Aside from the footnote about a conversation with Tony Blair, however, there are few new tidbits about foreign political leaders, though they might seem appropriate here. The author does mention one of the famously controversial players in the war effort, the former head of the OSCE’s ‘Verification Mission’ in Kosovo, William Walker. The American was vocal in claiming a massacre of ethnic Albanians had occurred in January 1999 in Raçak, an incident which gave a strong push for NATO intervention. However, the incident has always been murky, with the Yugoslav government (and French journalists who filmed the battle) claiming that the KLA later deliberately massed battle casualties to simulate a massacre scene. In fact, the Yugoslav government had allowed journalists and international observers to be present for their police action in the village, and no one reported any such massacre until the next day, when the village was back under KLA control. Nevertheless, Pettifer denounces any criticism of Walker by saying that any accusation that he had fabricated Raçak for political reasons was ‘plainly untrue, as all independent verification of the facts has revealed.’

The author outlines the events surrounding the cessation of hostilities and the demilitarization of the KLA and charts the rise of certain KLA commanders into the highest echelons of Kosovo’s political elite. In particular Pettifer makes the link between Hashim Thaçi’s military successes and his post-war reputation and political career. Pettifer also includes a final chapter on the relatively uncharted topic of the spread of conflict into Preshevo Valley in southern Serbia and Macedonia, in 2000 and 2001 respectively.

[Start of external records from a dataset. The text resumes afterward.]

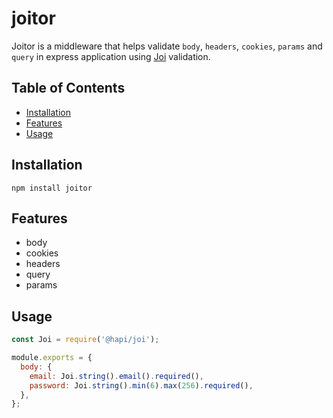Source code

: # joitor

Joitor is a middleware that helps validate `body`, `headers`, `cookies`, `params` and `query` in express application using [Joi](https://hapi.dev/family/joi/?v=16.1.7) validation.

## Table of Contents

- [Installation](#installation)
- [Features](#features)
- [Usage](#usage)

## Installation

`npm install joitor`

## Features

- body
- cookies
- headers
- query
- params

## Usage

```js
const Joi = require('@hapi/joi');

module.exports = {
  body: {
    email: Joi.string().email().required(),
    password: Joi.string().min(6).max(256).required(),
  },
};
```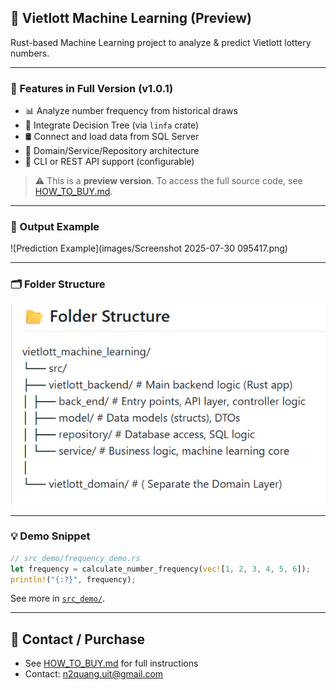 ## 🧠 Vietlott Machine Learning (Preview)

Rust-based Machine Learning project to analyze & predict Vietlott lottery numbers.

---

### 🚀 Features in Full Version (v1.0.1)

- 📊 Analyze number frequency from historical draws
- 🌲 Integrate Decision Tree (via `linfa` crate)
- 🛢️ Connect and load data from SQL Server
- 📁 Domain/Service/Repository architecture
- 🔌 CLI or REST API support (configurable)

> ⚠️ This is a **preview version**. To access the full source code, see [HOW_TO_BUY.md](./HOW_TO_BUY.md).

---

### 📸 Output Example

![Prediction Example](images/Screenshot 2025-07-30 095417.png)

---

### 🗂️ Folder Structure

![Folder Structure](images/folder_structure.png)

---

### 💡 Demo Snippet

```rust
// src_demo/frequency_demo.rs
let frequency = calculate_number_frequency(vec![1, 2, 3, 4, 5, 6]);
println!("{:?}", frequency);
```

See more in [`src_demo/`](./src_demo/).

---

## 📩 Contact / Purchase

- See [HOW_TO_BUY.md](./HOW_TO_BUY.md) for full instructions
- Contact: n2quang.uit@gmail.com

From the beginning of the book it is clear to the reader that Pettifer’s allegiances lie firmly with the Kosovar Albanians. After all, on the first page of the acknowledgments section Pettifer pledges his gratitude to Prime Minister Hashim Thaçi and former Prime Minister Ramush Haradinaj, both former KLA commanders who have had to defend themselves against allegations of war crimes (and, in the case of Haradinaj, two court cases- the second has now resulted in a final acquittal). Pettifer’s repeated mention of the death of KLA strongman Adem Jashari and members of his extended family, and the emotive language that is used to describe these events, further illustrates the author’s lack of objectivity on the subject matter.

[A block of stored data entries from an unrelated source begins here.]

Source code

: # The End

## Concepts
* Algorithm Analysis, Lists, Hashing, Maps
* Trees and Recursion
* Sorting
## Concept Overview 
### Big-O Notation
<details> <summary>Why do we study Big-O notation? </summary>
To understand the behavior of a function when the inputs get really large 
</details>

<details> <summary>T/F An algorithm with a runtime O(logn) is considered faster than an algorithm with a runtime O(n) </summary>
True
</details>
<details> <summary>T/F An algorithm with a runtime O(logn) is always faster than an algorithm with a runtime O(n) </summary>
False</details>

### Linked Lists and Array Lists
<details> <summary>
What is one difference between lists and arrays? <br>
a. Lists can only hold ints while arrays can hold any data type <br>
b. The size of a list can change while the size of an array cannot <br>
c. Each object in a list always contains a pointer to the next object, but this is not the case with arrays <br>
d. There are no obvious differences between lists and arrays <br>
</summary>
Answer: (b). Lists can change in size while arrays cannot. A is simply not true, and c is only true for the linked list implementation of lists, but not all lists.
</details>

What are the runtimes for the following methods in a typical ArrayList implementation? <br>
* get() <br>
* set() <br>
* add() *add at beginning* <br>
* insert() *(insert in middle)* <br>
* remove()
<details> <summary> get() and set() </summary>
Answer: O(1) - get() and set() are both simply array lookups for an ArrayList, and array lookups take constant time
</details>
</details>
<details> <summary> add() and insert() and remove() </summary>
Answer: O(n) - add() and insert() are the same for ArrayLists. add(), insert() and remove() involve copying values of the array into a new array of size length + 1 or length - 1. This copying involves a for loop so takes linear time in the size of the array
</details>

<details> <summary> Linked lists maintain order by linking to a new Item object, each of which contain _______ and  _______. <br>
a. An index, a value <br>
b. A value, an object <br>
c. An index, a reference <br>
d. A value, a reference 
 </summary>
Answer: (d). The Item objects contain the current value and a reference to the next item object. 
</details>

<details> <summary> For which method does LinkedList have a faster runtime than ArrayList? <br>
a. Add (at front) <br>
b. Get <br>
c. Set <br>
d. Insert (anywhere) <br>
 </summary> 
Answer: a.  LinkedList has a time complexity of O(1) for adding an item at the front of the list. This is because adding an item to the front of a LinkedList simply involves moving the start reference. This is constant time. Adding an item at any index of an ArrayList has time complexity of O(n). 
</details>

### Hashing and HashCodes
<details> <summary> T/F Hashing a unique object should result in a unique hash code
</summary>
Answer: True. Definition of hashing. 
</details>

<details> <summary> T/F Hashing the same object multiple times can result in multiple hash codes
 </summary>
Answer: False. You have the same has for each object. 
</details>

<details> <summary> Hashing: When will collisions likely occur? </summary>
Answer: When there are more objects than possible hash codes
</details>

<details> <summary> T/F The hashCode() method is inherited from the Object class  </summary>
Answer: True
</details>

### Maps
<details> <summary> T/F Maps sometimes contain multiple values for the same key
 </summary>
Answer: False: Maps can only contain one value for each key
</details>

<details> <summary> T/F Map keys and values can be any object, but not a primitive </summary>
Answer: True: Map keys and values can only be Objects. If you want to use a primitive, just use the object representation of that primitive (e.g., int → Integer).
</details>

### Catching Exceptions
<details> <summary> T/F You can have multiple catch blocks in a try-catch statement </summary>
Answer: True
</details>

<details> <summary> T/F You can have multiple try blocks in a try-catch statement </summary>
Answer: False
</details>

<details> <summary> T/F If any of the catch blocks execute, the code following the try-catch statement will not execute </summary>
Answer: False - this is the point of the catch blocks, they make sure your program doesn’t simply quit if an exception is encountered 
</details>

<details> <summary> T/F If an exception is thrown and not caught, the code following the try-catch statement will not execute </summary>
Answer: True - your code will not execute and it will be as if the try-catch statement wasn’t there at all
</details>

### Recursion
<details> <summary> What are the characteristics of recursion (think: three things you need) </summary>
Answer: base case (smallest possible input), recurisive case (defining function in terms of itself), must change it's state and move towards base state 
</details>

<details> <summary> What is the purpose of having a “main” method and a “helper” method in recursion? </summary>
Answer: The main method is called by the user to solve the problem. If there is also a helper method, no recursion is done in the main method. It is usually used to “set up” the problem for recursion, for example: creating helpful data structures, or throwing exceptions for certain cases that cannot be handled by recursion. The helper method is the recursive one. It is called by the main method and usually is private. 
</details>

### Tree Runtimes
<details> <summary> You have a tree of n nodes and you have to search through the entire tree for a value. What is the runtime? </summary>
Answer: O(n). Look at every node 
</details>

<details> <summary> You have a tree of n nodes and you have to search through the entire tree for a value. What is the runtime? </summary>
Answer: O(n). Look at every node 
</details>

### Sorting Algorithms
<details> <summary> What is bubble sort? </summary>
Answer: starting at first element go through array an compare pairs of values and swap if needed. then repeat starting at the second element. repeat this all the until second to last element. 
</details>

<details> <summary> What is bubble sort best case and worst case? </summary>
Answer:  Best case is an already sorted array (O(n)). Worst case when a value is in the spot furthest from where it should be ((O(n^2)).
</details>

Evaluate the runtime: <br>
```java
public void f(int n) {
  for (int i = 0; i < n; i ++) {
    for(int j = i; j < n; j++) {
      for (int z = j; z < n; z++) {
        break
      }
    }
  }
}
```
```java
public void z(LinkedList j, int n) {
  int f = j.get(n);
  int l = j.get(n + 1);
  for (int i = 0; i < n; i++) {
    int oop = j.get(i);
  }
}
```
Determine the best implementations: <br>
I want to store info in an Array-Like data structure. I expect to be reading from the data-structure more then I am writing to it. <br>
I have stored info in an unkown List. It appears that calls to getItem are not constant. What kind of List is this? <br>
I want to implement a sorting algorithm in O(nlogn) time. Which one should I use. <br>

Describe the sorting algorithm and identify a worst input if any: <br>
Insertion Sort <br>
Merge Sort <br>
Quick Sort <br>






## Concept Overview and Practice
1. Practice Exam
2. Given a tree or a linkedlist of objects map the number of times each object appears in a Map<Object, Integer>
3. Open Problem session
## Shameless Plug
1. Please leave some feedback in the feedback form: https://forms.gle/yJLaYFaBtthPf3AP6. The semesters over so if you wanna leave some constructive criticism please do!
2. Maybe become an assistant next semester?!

Pettifer is extremely critical of the international community’s involvement in Kosovo, both before (the Kosovo Verification Mission), during (NATO) and after (UNMIK, EULEX) the war. Most criticisms of internationals, however, are directed at the International Criminal Tribunal for the former Yugoslavia (ICTY). Pettifer offers little explanation for his assertions that the ICTY’s pursuit of political leaders, including Haradinaj, is entirely politically-motivated.

Furthermore, while he goes into some detail regarding the atrocities that were committed by members of the JNA/VJ, there is no explicit mention of similar atrocities being committed by members of the KLA, or war crimes cases that have resulted in convictions. Thus the reader is left with the impression that for the author, the idea that such events could have taken place is apparently inconceivable. This impression unfortunately undermines the study as a whole. It is particularly unfortunate given that the events described happened in living memory, and a more balanced approach would have thus been both possible and a welcome contribution to transitional justice and inter-ethnic reconciliation.

Nevertheless, this book is well-researched and well-written and therefore comprises a significant contribution to the field, as it comprehensively details the rise of the KLA and its ongoing influence on the contemporary Kosovar political landscape. Thus, this book should appeal not only to students of Kosovo’s recent history and its contemporary politics, but also to those wishing to understand the effect that the war has had on the psyche of Kosovo’s people, and the high regard with which former KLA commanders are still held.